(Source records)
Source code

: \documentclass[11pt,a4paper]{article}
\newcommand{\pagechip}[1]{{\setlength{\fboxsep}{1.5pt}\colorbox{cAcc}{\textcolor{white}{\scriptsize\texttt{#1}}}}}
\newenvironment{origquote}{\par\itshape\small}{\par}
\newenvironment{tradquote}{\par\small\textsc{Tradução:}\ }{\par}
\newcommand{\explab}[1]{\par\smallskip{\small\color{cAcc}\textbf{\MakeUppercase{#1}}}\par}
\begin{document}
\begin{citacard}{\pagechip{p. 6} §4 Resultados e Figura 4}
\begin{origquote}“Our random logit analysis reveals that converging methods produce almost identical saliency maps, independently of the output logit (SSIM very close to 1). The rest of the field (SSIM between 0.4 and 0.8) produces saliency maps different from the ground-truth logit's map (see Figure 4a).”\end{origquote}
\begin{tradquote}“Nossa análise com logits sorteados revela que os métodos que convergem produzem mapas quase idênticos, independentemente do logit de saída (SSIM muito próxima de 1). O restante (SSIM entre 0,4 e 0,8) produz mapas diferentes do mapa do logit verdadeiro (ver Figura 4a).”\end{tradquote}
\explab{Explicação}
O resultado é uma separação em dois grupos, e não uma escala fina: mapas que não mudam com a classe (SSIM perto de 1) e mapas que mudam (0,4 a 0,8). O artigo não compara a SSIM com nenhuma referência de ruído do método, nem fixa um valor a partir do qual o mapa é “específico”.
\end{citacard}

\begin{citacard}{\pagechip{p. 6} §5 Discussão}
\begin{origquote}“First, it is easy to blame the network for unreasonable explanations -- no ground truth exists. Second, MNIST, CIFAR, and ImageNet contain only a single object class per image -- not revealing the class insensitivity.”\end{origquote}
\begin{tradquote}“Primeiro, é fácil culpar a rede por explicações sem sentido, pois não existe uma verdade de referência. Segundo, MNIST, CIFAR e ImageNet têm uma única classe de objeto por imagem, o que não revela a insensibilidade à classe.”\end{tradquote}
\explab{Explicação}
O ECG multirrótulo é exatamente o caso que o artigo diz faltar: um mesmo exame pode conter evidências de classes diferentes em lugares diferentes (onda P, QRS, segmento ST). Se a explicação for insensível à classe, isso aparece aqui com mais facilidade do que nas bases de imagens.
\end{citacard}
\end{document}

### Exercise details
Print each line of the data exactly. Keep all of it.

### Answer
Source code

: \documentclass[11pt,a4paper]{article}
\newcommand{\pagechip}[1]{{\setlength{\fboxsep}{1.5pt}\colorbox{cAcc}{\textcolor{white}{\scriptsize\texttt{#1}}}}}
\newenvironment{origquote}{\par\itshape\small}{\par}
\newenvironment{tradquote}{\par\small\textsc{Tradução:}\ }{\par}
\newcommand{\explab}[1]{\par\smallskip{\small\color{cAcc}\textbf{\MakeUppercase{#1}}}\par}
\begin{document}
\begin{citacard}{\pagechip{p. 6} §4 Resultados e Figura 4}
\begin{origquote}“Our random logit analysis reveals that converging methods produce almost identical saliency maps, independently of the output logit (SSIM very close to 1). The rest of the field (SSIM between 0.4 and 0.8) produces saliency maps different from the ground-truth logit's map (see Figure 4a).”\end{origquote}
\begin{tradquote}“Nossa análise com logits sorteados revela que os métodos que convergem produzem mapas quase idênticos, independentemente do logit de saída (SSIM muito próxima de 1). O restante (SSIM entre 0,4 e 0,8) produz mapas diferentes do mapa do logit verdadeiro (ver Figura 4a).”\end{tradquote}
\explab{Explicação}
O resultado é uma separação em dois grupos, e não uma escala fina: mapas que não mudam com a classe (SSIM perto de 1) e mapas que mudam (0,4 a 0,8). O artigo não compara a SSIM com nenhuma referência de ruído do método, nem fixa um valor a partir do qual o mapa é “específico”.
\end{citacard}

\begin{citacard}{\pagechip{p. 6} §5 Discussão}
\begin{origquote}“First, it is easy to blame the network for unreasonable explanations -- no ground truth exists. Second, MNIST, CIFAR, and ImageNet contain only a single object class per image -- not revealing the class insensitivity.”\end{origquote}
\begin{tradquote}“Primeiro, é fácil culpar a rede por explicações sem sentido, pois não existe uma verdade de referência. Segundo, MNIST, CIFAR e ImageNet têm uma única classe de objeto por imagem, o que não revela a insensibilidade à classe.”\end{tradquote}
\explab{Explicação}
O ECG multirrótulo é exatamente o caso que o artigo diz faltar: um mesmo exame pode conter evidências de classes diferentes em lugares diferentes (onda P, QRS, segmento ST). Se a explicação for insensível à classe, isso aparece aqui com mais facilidade do que nas bases de imagens.
\end{citacard}
\end{document}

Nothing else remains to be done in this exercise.